> _Aim of the task_: The answer is a single number: the count of lines in the records below that contain the word "When".

+++++

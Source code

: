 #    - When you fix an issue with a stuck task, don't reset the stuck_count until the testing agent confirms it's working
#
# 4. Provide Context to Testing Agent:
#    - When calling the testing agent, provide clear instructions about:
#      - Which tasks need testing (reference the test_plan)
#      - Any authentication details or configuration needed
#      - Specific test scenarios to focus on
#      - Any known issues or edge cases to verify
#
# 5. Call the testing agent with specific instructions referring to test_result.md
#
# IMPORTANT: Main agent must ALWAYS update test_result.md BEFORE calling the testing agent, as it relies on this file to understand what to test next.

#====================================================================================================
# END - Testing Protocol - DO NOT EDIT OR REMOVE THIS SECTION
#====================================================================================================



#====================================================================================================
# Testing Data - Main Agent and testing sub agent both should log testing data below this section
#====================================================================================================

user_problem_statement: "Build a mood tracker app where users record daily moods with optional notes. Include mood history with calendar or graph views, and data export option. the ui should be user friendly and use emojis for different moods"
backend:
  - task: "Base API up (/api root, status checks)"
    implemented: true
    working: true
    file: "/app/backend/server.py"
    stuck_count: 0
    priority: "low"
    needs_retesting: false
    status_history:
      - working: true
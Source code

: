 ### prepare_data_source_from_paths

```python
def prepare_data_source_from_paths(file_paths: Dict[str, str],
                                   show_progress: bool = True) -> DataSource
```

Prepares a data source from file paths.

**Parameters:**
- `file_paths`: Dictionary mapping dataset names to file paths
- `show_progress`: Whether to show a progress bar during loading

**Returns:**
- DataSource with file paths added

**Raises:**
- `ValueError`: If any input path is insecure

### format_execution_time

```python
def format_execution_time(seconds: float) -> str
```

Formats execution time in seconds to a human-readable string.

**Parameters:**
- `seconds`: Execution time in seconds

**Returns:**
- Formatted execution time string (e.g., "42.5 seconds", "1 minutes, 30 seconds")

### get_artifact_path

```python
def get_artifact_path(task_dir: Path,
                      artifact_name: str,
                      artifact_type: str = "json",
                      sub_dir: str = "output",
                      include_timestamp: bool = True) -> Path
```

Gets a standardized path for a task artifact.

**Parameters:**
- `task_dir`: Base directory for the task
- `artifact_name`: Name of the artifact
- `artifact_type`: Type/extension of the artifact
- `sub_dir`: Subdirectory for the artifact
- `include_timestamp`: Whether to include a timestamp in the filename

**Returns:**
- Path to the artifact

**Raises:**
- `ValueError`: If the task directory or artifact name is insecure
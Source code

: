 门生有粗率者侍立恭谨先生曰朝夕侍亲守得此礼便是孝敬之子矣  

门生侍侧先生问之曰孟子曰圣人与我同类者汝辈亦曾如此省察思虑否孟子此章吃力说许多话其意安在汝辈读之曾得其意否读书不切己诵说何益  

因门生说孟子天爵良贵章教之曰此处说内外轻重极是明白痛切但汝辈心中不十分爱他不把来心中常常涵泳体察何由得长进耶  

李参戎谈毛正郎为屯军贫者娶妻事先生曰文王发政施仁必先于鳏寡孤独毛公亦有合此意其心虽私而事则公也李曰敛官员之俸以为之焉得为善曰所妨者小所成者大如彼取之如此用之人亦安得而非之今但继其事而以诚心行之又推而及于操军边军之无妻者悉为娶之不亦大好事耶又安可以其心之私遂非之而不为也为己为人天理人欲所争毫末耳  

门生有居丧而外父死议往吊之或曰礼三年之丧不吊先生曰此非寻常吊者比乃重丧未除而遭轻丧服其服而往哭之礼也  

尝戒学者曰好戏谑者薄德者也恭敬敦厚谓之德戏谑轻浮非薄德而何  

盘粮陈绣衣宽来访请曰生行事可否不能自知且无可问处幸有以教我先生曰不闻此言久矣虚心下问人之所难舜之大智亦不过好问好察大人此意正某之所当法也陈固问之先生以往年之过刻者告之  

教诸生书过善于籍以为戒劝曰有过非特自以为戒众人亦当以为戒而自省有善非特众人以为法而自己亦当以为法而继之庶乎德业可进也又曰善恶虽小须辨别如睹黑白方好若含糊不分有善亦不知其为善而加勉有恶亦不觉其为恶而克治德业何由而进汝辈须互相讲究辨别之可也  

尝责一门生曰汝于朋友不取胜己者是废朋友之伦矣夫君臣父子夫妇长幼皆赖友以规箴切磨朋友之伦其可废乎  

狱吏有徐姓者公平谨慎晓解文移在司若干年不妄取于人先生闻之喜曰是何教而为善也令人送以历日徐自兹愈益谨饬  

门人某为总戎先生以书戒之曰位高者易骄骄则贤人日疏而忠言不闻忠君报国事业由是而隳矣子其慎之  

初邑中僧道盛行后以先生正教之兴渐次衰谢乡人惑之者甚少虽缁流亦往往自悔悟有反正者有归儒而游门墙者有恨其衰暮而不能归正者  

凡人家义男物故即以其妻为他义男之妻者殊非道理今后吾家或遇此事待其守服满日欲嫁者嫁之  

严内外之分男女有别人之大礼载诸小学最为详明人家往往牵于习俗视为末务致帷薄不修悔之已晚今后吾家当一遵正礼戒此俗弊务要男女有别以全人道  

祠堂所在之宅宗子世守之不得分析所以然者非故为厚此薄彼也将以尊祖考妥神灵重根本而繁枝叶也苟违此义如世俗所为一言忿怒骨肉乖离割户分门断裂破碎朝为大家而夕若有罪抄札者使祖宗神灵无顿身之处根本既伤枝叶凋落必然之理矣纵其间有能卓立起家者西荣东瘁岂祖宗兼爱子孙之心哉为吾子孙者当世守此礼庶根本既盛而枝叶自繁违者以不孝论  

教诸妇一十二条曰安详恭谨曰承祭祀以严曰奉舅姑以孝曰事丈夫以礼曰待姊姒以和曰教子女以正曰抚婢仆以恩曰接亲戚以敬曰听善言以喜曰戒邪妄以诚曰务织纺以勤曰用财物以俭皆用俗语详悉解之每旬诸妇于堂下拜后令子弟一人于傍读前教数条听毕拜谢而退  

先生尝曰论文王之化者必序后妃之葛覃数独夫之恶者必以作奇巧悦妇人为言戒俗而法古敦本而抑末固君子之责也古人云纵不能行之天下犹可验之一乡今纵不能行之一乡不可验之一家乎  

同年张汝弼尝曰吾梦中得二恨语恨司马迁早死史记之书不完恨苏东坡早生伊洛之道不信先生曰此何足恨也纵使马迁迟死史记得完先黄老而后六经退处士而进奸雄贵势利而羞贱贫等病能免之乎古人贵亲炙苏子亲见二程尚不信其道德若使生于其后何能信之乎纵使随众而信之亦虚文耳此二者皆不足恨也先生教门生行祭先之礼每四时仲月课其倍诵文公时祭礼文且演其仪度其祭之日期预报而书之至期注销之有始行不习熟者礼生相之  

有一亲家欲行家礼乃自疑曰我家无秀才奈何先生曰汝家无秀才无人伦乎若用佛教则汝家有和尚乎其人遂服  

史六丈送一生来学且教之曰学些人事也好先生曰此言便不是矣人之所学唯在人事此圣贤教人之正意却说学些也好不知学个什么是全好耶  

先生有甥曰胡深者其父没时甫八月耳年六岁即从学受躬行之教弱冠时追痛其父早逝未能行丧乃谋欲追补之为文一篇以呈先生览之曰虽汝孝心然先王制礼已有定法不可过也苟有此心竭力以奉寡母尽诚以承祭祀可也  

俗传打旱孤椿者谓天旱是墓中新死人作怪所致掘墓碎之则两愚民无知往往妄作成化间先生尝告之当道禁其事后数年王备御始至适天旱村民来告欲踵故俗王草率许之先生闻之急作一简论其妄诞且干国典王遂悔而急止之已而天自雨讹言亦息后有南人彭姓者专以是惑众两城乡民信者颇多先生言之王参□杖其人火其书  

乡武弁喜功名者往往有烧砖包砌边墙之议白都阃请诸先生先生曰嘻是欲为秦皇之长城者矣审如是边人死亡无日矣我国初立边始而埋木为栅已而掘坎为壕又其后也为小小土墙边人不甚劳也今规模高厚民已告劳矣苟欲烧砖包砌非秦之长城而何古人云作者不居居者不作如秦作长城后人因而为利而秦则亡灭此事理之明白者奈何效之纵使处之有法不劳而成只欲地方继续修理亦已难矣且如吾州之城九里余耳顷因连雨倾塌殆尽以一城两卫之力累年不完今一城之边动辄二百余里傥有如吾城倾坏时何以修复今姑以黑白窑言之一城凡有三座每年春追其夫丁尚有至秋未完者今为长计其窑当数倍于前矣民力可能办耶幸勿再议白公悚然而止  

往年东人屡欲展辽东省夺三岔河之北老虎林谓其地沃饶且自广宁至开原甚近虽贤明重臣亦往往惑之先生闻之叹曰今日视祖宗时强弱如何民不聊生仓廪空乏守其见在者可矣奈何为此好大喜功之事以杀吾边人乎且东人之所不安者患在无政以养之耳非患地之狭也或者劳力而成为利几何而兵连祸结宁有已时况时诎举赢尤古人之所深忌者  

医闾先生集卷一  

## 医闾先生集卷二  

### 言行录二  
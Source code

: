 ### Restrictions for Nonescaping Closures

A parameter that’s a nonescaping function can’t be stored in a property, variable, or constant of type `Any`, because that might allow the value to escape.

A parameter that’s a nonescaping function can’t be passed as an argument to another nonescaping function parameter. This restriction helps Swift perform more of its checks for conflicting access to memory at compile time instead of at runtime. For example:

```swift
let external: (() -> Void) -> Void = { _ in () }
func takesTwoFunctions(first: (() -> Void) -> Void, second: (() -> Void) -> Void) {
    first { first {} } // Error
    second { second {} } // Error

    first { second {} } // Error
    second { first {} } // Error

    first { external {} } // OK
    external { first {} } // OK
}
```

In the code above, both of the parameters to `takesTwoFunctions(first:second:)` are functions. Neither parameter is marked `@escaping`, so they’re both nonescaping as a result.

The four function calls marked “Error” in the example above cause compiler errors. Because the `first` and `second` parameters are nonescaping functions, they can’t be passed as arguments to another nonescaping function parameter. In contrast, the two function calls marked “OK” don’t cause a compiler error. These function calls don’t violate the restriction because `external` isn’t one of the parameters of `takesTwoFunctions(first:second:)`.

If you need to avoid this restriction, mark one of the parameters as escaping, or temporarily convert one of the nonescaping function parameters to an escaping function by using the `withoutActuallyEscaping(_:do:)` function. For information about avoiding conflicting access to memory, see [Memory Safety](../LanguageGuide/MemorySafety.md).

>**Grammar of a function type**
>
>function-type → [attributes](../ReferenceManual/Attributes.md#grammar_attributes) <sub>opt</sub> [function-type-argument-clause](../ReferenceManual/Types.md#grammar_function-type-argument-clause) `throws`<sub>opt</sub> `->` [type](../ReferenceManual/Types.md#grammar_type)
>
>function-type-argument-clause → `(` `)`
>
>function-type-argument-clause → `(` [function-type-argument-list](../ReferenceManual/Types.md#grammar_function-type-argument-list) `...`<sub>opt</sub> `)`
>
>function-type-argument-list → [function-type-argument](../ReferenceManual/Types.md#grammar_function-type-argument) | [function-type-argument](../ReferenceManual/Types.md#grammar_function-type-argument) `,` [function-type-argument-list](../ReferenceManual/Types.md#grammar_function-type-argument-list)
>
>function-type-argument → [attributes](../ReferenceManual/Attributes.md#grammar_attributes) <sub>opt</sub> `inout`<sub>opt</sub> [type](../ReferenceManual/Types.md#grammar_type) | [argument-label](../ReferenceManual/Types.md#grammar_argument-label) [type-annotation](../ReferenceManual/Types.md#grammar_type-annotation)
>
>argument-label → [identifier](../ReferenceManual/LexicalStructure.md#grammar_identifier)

+++++

> _The completed task_: 2